Hong Kong-based VPN provider UFO VPN exposed a database of user logs and API access records on the web without a password or any other authentication required to access it. The exposed information includes plain text passwords and information that could be used to identify VPN users and track their online activity.

[…]

More than two weeks after we sent a disclosure to UFO VPN, the company shut down the database and responded by email[…]

“We don’t collect any information for registering,” the spokesperson said. “In this server, all the collected information is anonymous and only be used for analyzing the user’s network performance & problems to improve service quality. So far, no information has been leaked.” [sic]

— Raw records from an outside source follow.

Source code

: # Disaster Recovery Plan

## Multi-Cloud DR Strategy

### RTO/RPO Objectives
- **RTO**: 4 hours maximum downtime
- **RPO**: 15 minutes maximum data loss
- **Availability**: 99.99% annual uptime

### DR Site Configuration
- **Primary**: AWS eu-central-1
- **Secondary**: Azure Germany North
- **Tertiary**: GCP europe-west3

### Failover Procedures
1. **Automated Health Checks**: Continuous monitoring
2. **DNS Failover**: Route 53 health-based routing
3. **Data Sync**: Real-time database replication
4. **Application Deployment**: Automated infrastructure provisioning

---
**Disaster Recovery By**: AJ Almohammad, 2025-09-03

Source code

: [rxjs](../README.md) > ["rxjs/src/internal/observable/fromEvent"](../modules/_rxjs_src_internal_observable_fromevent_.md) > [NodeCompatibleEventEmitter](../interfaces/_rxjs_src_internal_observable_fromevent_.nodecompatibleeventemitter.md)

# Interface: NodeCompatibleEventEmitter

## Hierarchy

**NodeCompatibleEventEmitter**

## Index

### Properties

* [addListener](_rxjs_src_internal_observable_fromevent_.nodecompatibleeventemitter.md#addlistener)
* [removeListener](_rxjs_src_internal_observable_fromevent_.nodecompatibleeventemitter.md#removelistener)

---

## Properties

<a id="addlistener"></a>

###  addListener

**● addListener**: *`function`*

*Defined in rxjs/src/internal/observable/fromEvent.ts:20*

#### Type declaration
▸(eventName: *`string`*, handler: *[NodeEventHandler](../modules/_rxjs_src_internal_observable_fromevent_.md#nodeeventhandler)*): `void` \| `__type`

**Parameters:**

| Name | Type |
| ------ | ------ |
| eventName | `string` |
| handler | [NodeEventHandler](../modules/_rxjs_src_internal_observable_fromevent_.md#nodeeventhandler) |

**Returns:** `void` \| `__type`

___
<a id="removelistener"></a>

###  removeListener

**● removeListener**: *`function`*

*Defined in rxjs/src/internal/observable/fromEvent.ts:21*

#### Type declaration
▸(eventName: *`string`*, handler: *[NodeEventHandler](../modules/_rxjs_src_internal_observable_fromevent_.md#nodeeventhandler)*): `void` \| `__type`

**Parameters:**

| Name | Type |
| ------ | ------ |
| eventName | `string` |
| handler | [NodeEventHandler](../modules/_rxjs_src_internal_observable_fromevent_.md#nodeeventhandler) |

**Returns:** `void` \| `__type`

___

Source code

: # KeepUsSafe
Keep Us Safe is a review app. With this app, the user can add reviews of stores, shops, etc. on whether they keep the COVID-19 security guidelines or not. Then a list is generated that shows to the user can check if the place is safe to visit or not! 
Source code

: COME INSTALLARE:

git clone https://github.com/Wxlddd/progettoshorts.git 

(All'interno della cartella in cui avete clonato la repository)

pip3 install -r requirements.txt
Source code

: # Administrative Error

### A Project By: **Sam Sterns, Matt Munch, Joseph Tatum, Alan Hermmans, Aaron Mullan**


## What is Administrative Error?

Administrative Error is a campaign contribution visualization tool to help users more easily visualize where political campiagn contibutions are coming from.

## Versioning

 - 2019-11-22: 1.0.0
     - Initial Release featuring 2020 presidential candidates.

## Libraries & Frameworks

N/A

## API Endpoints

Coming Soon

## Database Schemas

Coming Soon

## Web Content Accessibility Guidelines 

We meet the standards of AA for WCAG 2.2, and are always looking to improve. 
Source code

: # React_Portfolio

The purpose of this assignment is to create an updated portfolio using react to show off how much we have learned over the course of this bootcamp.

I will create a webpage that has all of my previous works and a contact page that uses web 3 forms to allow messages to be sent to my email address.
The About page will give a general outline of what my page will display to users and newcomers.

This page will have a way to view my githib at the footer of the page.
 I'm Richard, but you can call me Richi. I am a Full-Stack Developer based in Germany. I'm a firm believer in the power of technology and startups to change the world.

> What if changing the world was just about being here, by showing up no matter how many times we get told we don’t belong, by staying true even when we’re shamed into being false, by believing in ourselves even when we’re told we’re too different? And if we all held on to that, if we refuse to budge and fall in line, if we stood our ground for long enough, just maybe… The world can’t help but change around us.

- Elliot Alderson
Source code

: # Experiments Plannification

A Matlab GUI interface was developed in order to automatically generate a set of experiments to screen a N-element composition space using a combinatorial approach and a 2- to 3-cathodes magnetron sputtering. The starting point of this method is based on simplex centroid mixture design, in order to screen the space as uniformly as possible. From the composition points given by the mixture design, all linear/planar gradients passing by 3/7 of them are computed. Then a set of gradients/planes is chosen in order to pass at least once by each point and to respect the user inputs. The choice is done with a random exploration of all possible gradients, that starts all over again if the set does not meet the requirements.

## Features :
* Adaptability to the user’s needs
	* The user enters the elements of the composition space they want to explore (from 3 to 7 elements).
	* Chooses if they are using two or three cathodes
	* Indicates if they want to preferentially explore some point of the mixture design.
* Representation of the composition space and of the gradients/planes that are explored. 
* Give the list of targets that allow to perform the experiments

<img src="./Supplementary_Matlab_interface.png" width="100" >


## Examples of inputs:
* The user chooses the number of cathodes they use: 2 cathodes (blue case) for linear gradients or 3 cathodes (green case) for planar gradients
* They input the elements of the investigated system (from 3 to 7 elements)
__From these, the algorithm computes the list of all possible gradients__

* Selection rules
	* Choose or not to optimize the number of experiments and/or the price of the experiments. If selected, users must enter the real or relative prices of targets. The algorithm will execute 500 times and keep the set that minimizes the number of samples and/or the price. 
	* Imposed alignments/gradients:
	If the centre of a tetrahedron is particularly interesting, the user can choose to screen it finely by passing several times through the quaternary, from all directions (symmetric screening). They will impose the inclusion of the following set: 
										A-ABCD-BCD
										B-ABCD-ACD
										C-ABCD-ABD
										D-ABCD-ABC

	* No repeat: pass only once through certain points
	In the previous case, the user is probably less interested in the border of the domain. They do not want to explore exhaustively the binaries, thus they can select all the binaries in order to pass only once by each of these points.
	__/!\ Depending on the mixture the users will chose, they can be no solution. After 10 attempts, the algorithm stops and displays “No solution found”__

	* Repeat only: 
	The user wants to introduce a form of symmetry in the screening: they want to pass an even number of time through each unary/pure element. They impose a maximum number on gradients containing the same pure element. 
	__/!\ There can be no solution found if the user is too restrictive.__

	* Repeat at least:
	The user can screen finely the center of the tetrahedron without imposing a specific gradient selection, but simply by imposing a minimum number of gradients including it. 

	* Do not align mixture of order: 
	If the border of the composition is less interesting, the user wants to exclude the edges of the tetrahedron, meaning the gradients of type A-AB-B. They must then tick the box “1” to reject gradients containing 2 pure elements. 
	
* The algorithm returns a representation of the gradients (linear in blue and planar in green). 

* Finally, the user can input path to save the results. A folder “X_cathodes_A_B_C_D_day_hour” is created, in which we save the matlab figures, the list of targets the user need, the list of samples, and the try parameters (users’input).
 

But based on some sample data, we do not believe this data to be anonymous.

Shaun Nichols:

A string of “zero logging” VPN providers have some explaining to do after more than a terabyte of user logs were found on their servers unprotected and facing the public internet.

[…]

A few days later, on July 5, the data silo was separately discovered by Noam Rotem’s team at VPNmentor, and it became clear the security blunder went well beyond UFO. It appears seven Hong-Kong-based VPN providers – UFO VPN, FAST VPN, Free VPN, Super VPN, Flash VPN, Secure VPN, and Rabbit VPN – all share a common entity, which provides a white-labelled VPN service.

And they were all leaking data onto the internet from that unsecured Elasticsearch cluster, VPNmentor reported.

Via Nick Heer:

There is nothing inherently wrong with white labelled goods and services, but I do think their use is inadequately disclosed. It is detrimental to our understanding of what we are buying and makes it hard to compare different products.

Previously:

7 Comments RSS · Twitter

I don't see the logic here. Step 1 is apparently to be smart enough to know why you need a VPN, but Step 2 is to be dumb enough to go with a free one?

@Ben How can you know that a paid one does what it promises, either?

smart enough to know why you need a VPN

Tons of ads run to convince you you need one.

dumb enough to go with a free one

As Michael says, price tag isn’t a guarantee for trust.

You can't really know for sure and nothing is guaranteed, but at least the paid ones have a business model that in theory would be to provide a trustworthy service with a good reputation so you stay as paying customer.

Old Unix Geek

You simply can't know. Any government can create "High Trust VPN services". Not only do they get higher signal to noise (people who have something to hide use them) but they also get paid!

Sure, there's no way to really know. I use Proton VPN because I trust their reputation. Previously I used Nord and PIA. They worked well, but I think Nord had some data breach a year or two ago and PIA was somehow associated with Russia or something weird. I decided Proton was worth the extra $3 per month or whatever in comparison. But using a free version of something that's ostensibly supposed to protect my privacy just seemed completely at odds. Why would any company do that, unless somehow they were making money off of my private data? That much seems obvious.

>I use Proton VPN

I think that's a pretty good bet. Use a paid provider located in a country with strong privacy laws. The only other option you have is to set up your own VPN.